- **Exercise**
Everything in the data below is to be reproduced without any deviation.

- **Materials provided**
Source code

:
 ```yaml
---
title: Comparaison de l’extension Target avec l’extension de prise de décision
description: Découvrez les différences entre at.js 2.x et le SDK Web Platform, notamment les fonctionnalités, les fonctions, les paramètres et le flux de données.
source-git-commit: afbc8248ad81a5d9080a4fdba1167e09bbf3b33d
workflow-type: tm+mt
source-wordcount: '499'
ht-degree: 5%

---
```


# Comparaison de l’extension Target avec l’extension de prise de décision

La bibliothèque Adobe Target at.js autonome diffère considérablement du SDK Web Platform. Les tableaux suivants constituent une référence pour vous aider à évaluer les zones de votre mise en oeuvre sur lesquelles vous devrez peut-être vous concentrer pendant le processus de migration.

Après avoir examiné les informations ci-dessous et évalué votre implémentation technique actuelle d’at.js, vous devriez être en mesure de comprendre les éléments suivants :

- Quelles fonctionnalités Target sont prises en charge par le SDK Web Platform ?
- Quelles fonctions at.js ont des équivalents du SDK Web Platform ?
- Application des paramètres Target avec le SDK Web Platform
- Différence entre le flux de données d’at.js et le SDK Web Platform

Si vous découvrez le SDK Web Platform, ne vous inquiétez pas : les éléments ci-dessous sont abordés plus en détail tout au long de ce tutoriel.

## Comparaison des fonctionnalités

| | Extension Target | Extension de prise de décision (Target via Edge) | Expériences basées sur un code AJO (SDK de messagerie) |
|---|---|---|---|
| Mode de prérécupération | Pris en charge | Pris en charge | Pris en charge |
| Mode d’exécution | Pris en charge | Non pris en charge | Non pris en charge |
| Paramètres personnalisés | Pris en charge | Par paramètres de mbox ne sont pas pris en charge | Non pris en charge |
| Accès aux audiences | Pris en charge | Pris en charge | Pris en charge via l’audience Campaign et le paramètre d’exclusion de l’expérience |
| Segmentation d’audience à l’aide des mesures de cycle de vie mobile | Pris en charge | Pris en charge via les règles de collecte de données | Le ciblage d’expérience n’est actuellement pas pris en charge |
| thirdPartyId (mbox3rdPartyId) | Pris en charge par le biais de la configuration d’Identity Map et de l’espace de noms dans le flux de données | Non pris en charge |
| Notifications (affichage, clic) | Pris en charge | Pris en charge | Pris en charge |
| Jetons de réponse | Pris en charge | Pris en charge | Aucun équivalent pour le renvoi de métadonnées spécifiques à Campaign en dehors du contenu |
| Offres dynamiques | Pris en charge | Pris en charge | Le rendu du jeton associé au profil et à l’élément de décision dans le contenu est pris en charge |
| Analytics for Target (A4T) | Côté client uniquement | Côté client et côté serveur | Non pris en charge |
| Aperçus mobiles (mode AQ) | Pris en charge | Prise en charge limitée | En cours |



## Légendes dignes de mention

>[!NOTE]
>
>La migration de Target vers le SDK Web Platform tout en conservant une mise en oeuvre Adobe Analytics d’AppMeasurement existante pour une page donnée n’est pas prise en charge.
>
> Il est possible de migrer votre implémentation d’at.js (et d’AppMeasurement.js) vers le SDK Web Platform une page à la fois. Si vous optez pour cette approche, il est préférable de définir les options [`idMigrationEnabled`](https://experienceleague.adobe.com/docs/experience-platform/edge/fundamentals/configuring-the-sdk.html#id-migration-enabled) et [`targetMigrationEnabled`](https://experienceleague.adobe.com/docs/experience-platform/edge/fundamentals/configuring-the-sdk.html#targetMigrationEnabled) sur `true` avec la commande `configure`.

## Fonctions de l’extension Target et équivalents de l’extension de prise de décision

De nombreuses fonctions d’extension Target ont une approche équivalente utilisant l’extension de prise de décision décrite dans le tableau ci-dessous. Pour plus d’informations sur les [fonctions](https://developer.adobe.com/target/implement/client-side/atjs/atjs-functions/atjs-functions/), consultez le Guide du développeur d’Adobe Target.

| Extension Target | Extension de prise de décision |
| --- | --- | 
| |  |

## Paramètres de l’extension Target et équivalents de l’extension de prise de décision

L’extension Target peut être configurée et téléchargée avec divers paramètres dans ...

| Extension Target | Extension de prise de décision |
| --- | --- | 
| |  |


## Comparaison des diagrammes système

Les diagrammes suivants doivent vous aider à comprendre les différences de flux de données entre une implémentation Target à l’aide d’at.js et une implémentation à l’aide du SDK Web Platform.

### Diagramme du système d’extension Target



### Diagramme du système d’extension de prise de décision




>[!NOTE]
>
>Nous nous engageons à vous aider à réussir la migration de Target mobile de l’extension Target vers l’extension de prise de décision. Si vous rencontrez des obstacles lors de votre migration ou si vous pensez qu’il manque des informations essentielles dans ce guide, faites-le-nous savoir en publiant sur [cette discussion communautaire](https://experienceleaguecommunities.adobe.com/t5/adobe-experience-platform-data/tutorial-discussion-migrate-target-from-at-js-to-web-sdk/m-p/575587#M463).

- **Expected output**
Source code

:
 ```yaml
---
title: Comparaison de l’extension Target avec l’extension de prise de décision
description: Découvrez les différences entre at.js 2.x et le SDK Web Platform, notamment les fonctionnalités, les fonctions, les paramètres et le flux de données.
source-git-commit: afbc8248ad81a5d9080a4fdba1167e09bbf3b33d
workflow-type: tm+mt
source-wordcount: '499'
ht-degree: 5%

---
```


# Comparaison de l’extension Target avec l’extension de prise de décision

La bibliothèque Adobe Target at.js autonome diffère considérablement du SDK Web Platform. Les tableaux suivants constituent une référence pour vous aider à évaluer les zones de votre mise en oeuvre sur lesquelles vous devrez peut-être vous concentrer pendant le processus de migration.

Après avoir examiné les informations ci-dessous et évalué votre implémentation technique actuelle d’at.js, vous devriez être en mesure de comprendre les éléments suivants :

- Quelles fonctionnalités Target sont prises en charge par le SDK Web Platform ?
- Quelles fonctions at.js ont des équivalents du SDK Web Platform ?
- Application des paramètres Target avec le SDK Web Platform
- Différence entre le flux de données d’at.js et le SDK Web Platform

Si vous découvrez le SDK Web Platform, ne vous inquiétez pas : les éléments ci-dessous sont abordés plus en détail tout au long de ce tutoriel.

## Comparaison des fonctionnalités

| | Extension Target | Extension de prise de décision (Target via Edge) | Expériences basées sur un code AJO (SDK de messagerie) |
|---|---|---|---|
| Mode de prérécupération | Pris en charge | Pris en charge | Pris en charge |
| Mode d’exécution | Pris en charge | Non pris en charge | Non pris en charge |
| Paramètres personnalisés | Pris en charge | Par paramètres de mbox ne sont pas pris en charge | Non pris en charge |
| Accès aux audiences | Pris en charge | Pris en charge | Pris en charge via l’audience Campaign et le paramètre d’exclusion de l’expérience |
| Segmentation d’audience à l’aide des mesures de cycle de vie mobile | Pris en charge | Pris en charge via les règles de collecte de données | Le ciblage d’expérience n’est actuellement pas pris en charge |
| thirdPartyId (mbox3rdPartyId) | Pris en charge par le biais de la configuration d’Identity Map et de l’espace de noms dans le flux de données | Non pris en charge |
| Notifications (affichage, clic) | Pris en charge | Pris en charge | Pris en charge |
| Jetons de réponse | Pris en charge | Pris en charge | Aucun équivalent pour le renvoi de métadonnées spécifiques à Campaign en dehors du contenu |
| Offres dynamiques | Pris en charge | Pris en charge | Le rendu du jeton associé au profil et à l’élément de décision dans le contenu est pris en charge |
| Analytics for Target (A4T) | Côté client uniquement | Côté client et côté serveur | Non pris en charge |
| Aperçus mobiles (mode AQ) | Pris en charge | Prise en charge limitée | En cours |



## Légendes dignes de mention

>[!NOTE]
>
>La migration de Target vers le SDK Web Platform tout en conservant une mise en oeuvre Adobe Analytics d’AppMeasurement existante pour une page donnée n’est pas prise en charge.
>
> Il est possible de migrer votre implémentation d’at.js (et d’AppMeasurement.js) vers le SDK Web Platform une page à la fois. Si vous optez pour cette approche, il est préférable de définir les options [`idMigrationEnabled`](https://experienceleague.adobe.com/docs/experience-platform/edge/fundamentals/configuring-the-sdk.html#id-migration-enabled) et [`targetMigrationEnabled`](https://experienceleague.adobe.com/docs/experience-platform/edge/fundamentals/configuring-the-sdk.html#targetMigrationEnabled) sur `true` avec la commande `configure`.

## Fonctions de l’extension Target et équivalents de l’extension de prise de décision

De nombreuses fonctions d’extension Target ont une approche équivalente utilisant l’extension de prise de décision décrite dans le tableau ci-dessous. Pour plus d’informations sur les [fonctions](https://developer.adobe.com/target/implement/client-side/atjs/atjs-functions/atjs-functions/), consultez le Guide du développeur d’Adobe Target.

| Extension Target | Extension de prise de décision |
| --- | --- | 
| |  |

## Paramètres de l’extension Target et équivalents de l’extension de prise de décision

L’extension Target peut être configurée et téléchargée avec divers paramètres dans ...

| Extension Target | Extension de prise de décision |
| --- | --- | 
| |  |


## Comparaison des diagrammes système

Les diagrammes suivants doivent vous aider à comprendre les différences de flux de données entre une implémentation Target à l’aide d’at.js et une implémentation à l’aide du SDK Web Platform.

### Diagramme du système d’extension Target



### Diagramme du système d’extension de prise de décision




>[!NOTE]
>
>Nous nous engageons à vous aider à réussir la migration de Target mobile de l’extension Target vers l’extension de prise de décision. Si vous rencontrez des obstacles lors de votre migration ou si vous pensez qu’il manque des informations essentielles dans ce guide, faites-le-nous savoir en publiant sur [cette discussion communautaire](https://experienceleaguecommunities.adobe.com/t5/adobe-experience-platform-data/tutorial-discussion-migrate-target-from-at-js-to-web-sdk/m-p/575587#M463).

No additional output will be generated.